Exactly how many lines below mention "textbf"? Answer with that number alone.

··········

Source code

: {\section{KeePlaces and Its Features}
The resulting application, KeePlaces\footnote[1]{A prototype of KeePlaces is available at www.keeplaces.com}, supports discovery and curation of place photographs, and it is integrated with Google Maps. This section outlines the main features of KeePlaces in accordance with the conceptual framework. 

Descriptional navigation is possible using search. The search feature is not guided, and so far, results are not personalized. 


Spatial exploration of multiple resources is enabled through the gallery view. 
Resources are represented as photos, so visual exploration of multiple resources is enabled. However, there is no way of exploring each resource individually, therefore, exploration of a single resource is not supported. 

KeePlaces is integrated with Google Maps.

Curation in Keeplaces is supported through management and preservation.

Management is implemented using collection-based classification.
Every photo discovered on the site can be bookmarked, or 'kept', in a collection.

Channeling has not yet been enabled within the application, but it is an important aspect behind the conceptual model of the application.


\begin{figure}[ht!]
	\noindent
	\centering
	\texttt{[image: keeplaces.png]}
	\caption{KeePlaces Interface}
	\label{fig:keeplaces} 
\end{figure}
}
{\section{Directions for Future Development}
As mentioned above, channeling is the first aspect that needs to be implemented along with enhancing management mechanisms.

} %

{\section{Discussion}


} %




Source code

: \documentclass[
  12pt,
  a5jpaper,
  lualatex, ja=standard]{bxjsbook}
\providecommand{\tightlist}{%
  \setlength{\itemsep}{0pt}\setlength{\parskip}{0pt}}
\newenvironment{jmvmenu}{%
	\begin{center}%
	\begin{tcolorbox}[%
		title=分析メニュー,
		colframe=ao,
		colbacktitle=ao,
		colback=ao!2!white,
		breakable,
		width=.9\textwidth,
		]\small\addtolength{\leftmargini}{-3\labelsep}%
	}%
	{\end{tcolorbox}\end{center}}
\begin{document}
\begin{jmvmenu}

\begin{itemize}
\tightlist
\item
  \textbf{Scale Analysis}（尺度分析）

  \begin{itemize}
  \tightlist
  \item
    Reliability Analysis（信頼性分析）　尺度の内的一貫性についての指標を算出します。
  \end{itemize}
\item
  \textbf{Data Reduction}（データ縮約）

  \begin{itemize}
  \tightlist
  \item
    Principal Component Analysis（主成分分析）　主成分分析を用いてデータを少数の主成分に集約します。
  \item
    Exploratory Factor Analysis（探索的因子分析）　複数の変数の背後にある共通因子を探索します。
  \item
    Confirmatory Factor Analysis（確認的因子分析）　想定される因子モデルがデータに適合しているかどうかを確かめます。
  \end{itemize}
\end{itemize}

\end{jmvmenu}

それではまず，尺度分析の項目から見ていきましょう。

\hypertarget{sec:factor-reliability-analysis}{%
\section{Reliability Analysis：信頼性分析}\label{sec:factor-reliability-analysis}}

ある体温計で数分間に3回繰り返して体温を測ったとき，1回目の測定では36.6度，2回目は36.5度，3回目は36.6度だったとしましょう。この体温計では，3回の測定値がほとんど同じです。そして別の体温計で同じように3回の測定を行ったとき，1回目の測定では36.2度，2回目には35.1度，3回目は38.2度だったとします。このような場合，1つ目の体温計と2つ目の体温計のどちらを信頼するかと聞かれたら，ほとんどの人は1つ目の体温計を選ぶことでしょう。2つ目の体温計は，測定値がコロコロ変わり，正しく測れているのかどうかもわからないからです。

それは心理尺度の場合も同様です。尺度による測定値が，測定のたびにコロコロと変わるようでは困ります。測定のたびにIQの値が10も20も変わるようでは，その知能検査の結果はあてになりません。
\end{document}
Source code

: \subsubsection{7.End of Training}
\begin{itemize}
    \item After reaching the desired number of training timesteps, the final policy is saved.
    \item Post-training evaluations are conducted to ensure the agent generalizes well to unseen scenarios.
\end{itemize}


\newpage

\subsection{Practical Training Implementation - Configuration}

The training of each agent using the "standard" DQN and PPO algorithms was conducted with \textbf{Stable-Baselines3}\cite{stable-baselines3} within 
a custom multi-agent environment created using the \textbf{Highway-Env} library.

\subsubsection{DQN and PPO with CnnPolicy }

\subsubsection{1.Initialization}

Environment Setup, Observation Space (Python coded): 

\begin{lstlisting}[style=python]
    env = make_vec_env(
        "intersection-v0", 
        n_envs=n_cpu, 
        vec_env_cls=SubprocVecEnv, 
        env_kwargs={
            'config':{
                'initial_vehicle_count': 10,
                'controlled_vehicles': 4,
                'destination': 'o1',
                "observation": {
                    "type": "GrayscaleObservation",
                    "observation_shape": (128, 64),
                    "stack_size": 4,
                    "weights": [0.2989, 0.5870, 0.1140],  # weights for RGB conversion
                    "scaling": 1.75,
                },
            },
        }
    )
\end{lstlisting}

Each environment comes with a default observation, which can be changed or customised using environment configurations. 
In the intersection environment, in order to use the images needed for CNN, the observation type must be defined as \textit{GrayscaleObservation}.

··········

* [Task result]: 4